Did he just say what I thought he just said? No there's no way I just read that correctly...let me read that again... 'I love her'. This cannot be right, this is not happening right now.

I always had the one up on one thing, he never had a girlfriend or felt for another girl like he did me. I may have been in complete denial when I told myself he will never ever have a girlfriend again. He wasn't the type to care about being lonely, he had a way to have girls fill the void but never let it get past his typical using. I needed my void to be filled and I for one was never lonely, he was actually used to me finding other guys to replace him so when he would find out I had a boyfriend he somewhat laughed it off. " oh that will end in a few months, she'll get bored and come right back to me again"

To my dismay, the book filled with seven years of our on again off again romance was at a close. I have felt heart break before with him, but nothing quite like this. He wasn't ever supposed to move on, he was never supposed to call a girl his girlfriend. I didn't care how selfish or naive that was, he was supposed to stay right where he was before.

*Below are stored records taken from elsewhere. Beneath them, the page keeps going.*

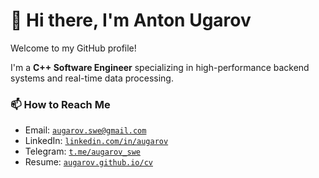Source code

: # 👋 Hi there, I'm Anton Ugarov  

Welcome to my GitHub profile!

I'm a **C++ Software Engineer** specializing in high-performance backend systems and real-time data processing.  

### 📫 How to Reach Me  

- Email: [`augarov.swe@gmail.com`](mailto:augarov.swe@gmail.com)  
- LinkedIn: [`linkedin.com/in/augarov`](https://linkedin.com/in/augarov)  
- Telegram: [`t.me/augarov_swe`](https://t.me/augarov_swe)
- Resume: [`augarov.github.io/cv`](https://augarov.github.io/cv)

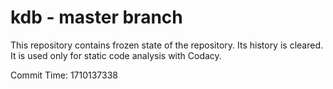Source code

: # kdb - master branch

This repository contains frozen state of the repository.
Its history is cleared. It is used only for static code
analysis with Codacy.

Commit Time: 1710137338
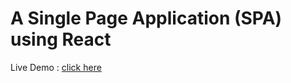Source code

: # A Single Page Application (SPA) using React

Live Demo : [click here](https://crazycyborg1995.github.io/bank-search-app)

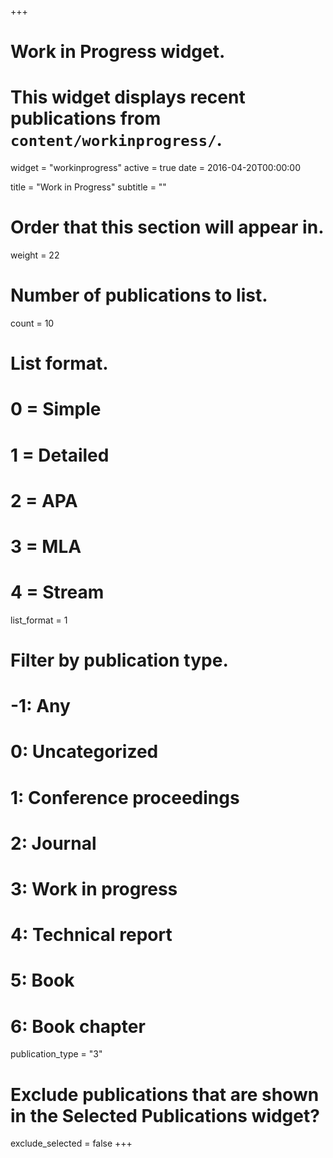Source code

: +++
# Work in Progress widget.
# This widget displays recent publications from `content/workinprogress/`.
widget = "workinprogress"
active = true
date = 2016-04-20T00:00:00

title = "Work in Progress"
subtitle = ""

# Order that this section will appear in.
weight = 22

# Number of publications to list.
count = 10

# List format.
#   0 = Simple
#   1 = Detailed
#   2 = APA
#   3 = MLA
#   4 = Stream
list_format = 1

# Filter by publication type.
# -1: Any
#  0: Uncategorized
#  1: Conference proceedings
#  2: Journal
#  3: Work in progress
#  4: Technical report
#  5: Book
#  6: Book chapter
publication_type = "3"

# Exclude publications that are shown in the Selected Publications widget?
exclude_selected = false
+++
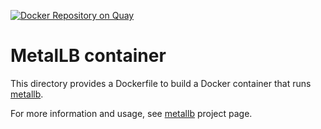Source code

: [![Docker Repository on Quay](https://quay.io/repository/cybozu/metallb/status "Docker Repository on Quay")](https://quay.io/repository/cybozu/metallb)

MetalLB container
=================

This directory provides a Dockerfile to build a Docker container
that runs [metallb][].

For more information and usage, see [metallb][] project page.

[metallb]: https://metallb.universe.tf/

This was unlike any other feeling I had before, my body started to become numb, my fingers and arms they started to cramp up, I couldn't feel my body, I couldn't breathe, and I couldn't get one word out to even convince myself that I wasn't dying right then and there. Two years ago wasn't our breakup...it was happening right now. The minute I could even get my body to function and respond I come out with... " Im engaged." {am I neurotic? I am 21 years old Im not engaged, I've barely graduated college.. he is never going to believe this} 'Wow thats great Danielle, I mean Im in shock, I hope its what you want and it doesn't take away from your dreams, but you always wanted to get married so I guess you are happy'...{he seriously bought that?} Im not sure what felt worse, the fact that all I could come back with was a fake engagement announcement or the fact that my life of almost 10 years is at a complete stop. It was more than just a second break up with a boy I have known my entire life, it was a breakup from my safety, from the one thing I knew certain of when I knew of nothing else. I wish I had a heads up, some sort of signal... but I was completely taken off guard and left with a bottle of jack daniels and tissues.

So I was left again, to fend for myself and process this information I was given alone because no one else understands how I can even care about this. But what they don't know is him. He swore he would never love again or care about a girl and trust me he meant it. This was it though, the ending I never wanted to see. I knew that the break up two years ago wasn't the last of it, but even that didn't prepare me for the last and final words we would ever speak. No one could say or do anything to prepare me for this. The only one who could say or do anything to not make me feel like I just lost pretty much all of me was him, and he was out there loving someone else now.